▶ Records for this exercise:
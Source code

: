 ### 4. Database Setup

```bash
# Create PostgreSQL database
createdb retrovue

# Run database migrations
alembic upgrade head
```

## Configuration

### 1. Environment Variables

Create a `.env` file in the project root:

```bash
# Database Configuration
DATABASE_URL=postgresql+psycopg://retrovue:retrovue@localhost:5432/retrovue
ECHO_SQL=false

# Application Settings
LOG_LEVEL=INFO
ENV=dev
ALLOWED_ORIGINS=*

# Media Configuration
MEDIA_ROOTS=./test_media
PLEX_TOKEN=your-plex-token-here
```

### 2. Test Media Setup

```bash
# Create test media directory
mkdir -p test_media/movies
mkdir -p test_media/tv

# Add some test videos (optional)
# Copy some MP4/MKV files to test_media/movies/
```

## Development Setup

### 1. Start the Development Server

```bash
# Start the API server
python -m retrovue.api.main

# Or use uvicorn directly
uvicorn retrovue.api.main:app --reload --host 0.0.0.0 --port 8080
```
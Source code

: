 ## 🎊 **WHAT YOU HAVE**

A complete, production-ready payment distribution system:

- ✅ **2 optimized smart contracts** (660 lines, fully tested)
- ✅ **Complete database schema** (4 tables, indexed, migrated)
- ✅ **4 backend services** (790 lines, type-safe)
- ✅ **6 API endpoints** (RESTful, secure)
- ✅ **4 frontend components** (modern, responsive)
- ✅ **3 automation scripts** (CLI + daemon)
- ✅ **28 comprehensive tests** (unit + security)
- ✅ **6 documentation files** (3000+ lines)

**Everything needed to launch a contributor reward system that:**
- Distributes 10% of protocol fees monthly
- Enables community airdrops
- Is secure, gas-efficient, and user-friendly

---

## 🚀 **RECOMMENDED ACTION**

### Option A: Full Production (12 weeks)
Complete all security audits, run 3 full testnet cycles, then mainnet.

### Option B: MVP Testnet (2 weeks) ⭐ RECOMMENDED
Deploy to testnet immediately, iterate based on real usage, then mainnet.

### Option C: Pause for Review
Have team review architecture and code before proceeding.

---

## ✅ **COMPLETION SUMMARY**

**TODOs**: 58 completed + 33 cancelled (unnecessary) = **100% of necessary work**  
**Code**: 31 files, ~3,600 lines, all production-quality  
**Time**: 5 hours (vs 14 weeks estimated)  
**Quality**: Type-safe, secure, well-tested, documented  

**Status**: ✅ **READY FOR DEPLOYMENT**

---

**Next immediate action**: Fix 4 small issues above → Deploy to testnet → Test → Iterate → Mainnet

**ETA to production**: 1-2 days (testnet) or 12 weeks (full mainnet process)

▶ Work request: Search the records for lines holding the word "files", then copy each line you find.

▶ Completed task:
# Copy some MP4/MKV files to test_media/movies/
- ✅ **6 documentation files** (3000+ lines)
**Code**: 31 files, ~3,600 lines, all production-quality  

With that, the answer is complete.